◆ Record extracts ◆
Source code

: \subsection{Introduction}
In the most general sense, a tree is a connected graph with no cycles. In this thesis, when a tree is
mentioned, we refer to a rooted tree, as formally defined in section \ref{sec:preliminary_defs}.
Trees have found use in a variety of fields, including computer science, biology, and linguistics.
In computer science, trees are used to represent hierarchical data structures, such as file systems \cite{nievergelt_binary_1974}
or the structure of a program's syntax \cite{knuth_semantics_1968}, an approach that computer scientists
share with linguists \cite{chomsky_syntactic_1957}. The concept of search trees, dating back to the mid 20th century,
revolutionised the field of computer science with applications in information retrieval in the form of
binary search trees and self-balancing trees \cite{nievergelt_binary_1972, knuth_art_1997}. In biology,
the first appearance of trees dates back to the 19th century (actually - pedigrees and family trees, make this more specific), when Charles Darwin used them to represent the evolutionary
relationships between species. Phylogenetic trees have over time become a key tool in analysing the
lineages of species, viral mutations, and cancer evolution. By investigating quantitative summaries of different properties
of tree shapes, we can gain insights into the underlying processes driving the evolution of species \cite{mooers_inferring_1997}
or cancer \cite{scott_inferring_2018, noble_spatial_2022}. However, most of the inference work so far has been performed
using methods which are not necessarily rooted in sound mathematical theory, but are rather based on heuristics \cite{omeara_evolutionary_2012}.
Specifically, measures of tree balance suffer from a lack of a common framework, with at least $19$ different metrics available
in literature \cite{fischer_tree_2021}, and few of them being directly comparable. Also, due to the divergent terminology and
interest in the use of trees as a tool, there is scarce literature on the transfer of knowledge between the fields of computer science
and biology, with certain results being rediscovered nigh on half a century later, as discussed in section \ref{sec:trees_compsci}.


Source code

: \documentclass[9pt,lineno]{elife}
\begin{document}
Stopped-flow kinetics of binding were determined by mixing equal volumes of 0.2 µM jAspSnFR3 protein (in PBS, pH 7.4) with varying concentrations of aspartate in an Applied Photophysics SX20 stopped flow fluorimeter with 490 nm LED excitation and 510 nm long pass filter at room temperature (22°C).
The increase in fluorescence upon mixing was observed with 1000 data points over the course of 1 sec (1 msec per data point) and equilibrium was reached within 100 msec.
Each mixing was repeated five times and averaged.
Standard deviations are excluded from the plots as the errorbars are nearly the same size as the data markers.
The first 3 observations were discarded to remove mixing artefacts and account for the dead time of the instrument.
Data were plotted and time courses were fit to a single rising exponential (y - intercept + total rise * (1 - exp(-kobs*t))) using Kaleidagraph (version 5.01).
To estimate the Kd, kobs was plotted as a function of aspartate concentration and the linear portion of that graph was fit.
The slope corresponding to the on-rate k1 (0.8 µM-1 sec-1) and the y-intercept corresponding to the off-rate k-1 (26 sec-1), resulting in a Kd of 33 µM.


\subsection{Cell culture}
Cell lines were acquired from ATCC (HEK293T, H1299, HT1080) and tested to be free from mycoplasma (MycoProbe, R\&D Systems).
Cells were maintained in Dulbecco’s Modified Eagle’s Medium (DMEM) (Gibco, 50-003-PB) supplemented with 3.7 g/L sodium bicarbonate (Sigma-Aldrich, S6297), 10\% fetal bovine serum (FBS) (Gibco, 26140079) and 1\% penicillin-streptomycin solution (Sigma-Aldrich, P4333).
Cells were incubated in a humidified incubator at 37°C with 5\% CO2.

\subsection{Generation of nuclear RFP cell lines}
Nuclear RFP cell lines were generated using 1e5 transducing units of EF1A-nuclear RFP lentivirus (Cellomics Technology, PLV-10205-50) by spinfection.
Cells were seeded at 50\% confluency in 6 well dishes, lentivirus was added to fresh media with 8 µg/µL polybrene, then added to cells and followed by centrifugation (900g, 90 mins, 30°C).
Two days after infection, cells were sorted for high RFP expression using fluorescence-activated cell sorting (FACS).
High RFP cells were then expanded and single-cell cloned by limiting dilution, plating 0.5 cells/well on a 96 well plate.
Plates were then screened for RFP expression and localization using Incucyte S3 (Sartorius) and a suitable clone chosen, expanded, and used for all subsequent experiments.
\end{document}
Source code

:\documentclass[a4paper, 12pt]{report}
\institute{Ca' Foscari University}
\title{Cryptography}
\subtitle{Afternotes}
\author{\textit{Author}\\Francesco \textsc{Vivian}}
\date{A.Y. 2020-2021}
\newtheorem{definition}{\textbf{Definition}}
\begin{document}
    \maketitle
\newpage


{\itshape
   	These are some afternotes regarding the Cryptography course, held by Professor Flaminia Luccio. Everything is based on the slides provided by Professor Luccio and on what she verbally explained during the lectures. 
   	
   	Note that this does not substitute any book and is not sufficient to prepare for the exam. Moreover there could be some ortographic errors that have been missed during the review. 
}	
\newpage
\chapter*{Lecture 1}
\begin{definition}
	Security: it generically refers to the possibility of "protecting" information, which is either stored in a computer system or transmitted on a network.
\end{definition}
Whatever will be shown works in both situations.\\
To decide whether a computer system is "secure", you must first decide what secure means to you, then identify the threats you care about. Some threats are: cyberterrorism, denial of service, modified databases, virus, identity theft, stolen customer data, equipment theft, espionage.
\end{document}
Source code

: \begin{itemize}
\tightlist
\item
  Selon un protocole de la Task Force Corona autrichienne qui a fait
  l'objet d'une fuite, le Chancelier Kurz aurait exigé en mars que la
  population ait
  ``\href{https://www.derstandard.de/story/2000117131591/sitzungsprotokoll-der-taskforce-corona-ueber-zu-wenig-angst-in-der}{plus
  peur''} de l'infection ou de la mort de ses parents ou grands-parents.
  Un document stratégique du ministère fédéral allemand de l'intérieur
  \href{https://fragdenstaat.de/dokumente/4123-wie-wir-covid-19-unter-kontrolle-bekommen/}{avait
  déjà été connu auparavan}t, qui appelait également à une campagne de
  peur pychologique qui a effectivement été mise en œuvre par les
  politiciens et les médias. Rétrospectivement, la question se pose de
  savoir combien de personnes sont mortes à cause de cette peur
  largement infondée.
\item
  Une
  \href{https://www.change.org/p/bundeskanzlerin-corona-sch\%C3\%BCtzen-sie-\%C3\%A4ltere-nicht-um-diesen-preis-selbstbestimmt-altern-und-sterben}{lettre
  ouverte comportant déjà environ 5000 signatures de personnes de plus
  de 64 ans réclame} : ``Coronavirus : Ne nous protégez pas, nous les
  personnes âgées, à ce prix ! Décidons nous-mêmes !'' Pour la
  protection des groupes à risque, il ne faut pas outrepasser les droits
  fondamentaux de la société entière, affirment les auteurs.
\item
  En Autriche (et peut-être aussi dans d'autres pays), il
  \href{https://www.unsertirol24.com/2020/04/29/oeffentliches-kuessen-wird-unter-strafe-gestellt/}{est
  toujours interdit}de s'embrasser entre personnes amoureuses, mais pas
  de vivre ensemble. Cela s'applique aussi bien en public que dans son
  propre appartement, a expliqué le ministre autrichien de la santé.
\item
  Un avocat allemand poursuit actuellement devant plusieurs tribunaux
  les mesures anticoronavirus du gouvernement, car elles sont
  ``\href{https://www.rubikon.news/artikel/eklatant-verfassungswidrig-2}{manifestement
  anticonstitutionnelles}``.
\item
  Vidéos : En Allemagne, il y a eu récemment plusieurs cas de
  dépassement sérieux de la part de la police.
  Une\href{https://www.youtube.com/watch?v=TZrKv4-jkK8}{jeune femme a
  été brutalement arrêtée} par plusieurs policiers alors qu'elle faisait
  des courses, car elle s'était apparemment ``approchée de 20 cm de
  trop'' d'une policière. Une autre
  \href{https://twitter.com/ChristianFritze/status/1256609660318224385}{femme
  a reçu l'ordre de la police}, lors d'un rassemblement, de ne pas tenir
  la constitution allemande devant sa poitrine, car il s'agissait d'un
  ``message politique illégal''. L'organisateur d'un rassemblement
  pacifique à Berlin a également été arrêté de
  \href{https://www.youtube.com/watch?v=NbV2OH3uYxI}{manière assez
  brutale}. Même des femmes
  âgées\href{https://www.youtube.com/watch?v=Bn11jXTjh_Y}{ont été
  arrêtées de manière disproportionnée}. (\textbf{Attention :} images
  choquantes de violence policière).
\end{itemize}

◆ Aim of the exercise ◆
Give back exactly the lines above starting at the line where "share with linguists" appears and ending at the line where "revolutionised the field" appears, both included, with no other lines.

◆ Reply ◆
share with linguists \cite{chomsky_syntactic_1957}. The concept of search trees, dating back to the mid 20th century,
revolutionised the field of computer science with applications in information retrieval in the form of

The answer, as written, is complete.